I am running a data pipeline in bash (Debian GNU/Linux 10 [buster]) that runs 19 R cleaning scripts on 19 separate raw data sets, then merges these into a large dataset of 89 variables and roughly 300 million observations. I use data.table in the last (merge) script when I can:
d_full <- d_merging[d_full, on = c("id", "date")]
but occasionally I need a full join and the base R solution is a bit more direct and allows me to avoid creating unique keys as suggested here
d_full <- merge(d_full, d_merging, by = c("id", "date"), all = TRUE)
which should call the data.table method, anyway.

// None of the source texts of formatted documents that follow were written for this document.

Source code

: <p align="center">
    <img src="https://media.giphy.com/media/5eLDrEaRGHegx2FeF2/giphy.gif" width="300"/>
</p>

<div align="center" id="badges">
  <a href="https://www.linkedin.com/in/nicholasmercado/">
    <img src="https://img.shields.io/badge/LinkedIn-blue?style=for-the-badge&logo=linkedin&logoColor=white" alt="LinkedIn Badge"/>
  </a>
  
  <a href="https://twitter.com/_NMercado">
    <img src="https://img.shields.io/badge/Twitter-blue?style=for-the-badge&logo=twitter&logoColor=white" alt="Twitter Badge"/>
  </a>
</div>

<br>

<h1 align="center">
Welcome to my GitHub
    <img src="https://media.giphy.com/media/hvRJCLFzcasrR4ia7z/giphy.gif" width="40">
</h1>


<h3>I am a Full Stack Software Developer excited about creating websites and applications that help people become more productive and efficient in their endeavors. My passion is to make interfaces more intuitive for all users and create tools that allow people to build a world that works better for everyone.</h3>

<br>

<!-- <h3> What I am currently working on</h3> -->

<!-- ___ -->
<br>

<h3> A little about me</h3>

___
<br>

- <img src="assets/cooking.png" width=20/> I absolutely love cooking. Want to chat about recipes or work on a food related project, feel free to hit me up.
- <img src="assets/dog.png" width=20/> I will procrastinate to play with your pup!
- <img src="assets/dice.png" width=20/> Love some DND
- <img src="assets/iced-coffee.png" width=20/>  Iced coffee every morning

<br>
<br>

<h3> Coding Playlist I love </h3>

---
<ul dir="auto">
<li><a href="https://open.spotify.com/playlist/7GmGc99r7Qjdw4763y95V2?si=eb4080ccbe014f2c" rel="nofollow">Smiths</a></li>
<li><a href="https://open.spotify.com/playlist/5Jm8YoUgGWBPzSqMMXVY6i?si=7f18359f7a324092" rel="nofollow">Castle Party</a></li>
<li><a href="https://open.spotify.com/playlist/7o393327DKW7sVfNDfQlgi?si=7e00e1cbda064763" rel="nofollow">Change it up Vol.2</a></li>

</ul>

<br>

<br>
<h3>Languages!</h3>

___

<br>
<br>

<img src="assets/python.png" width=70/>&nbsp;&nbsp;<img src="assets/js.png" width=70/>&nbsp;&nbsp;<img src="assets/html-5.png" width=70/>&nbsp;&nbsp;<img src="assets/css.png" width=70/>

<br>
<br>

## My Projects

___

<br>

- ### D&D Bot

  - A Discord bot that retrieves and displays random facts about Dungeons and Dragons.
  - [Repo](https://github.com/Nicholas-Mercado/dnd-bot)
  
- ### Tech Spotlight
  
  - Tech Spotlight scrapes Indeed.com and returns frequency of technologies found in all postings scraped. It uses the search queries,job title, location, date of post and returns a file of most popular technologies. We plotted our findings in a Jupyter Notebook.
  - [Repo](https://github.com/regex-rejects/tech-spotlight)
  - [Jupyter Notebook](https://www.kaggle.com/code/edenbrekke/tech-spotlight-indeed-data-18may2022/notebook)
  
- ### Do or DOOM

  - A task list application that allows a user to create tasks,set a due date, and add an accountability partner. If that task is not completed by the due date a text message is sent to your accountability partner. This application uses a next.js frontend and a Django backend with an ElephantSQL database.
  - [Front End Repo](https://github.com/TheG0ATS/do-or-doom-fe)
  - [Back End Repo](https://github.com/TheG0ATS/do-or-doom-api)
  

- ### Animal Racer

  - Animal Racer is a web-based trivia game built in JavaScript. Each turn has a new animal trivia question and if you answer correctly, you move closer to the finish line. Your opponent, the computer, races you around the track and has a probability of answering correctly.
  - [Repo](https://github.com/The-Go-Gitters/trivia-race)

I run garbage collection gc()
after each merge.
The code runs without issue except for cannot allocate vector of x GB
error messages that I get earlier and earlier as the data grows. These are fixed by increasing my memory size; however, I am now using a pretty large computer (Google virtual machine type n2-highmem-128 with 128 vCPU and 864 GB memory). Even though it works, I would like to avoid being dependent on such a large memory size, especially since the data will just keep growing.
Is there a more memory-efficient method in R that I am not aware of? Would creating a unique key for each dataset so I can use the data.table native joining method really make much of a difference? Or, would I be better off executing this step in another language, possibly SQL or bash? I am very new to bash, but happy to learn more if it would be worthwhile.
Note: This particular data flow and resulting dataset were established by my predecessors. I can make a case to change it/pare it down, but before I do, I wanted to see if I could find a better solution with the pipeline as-is.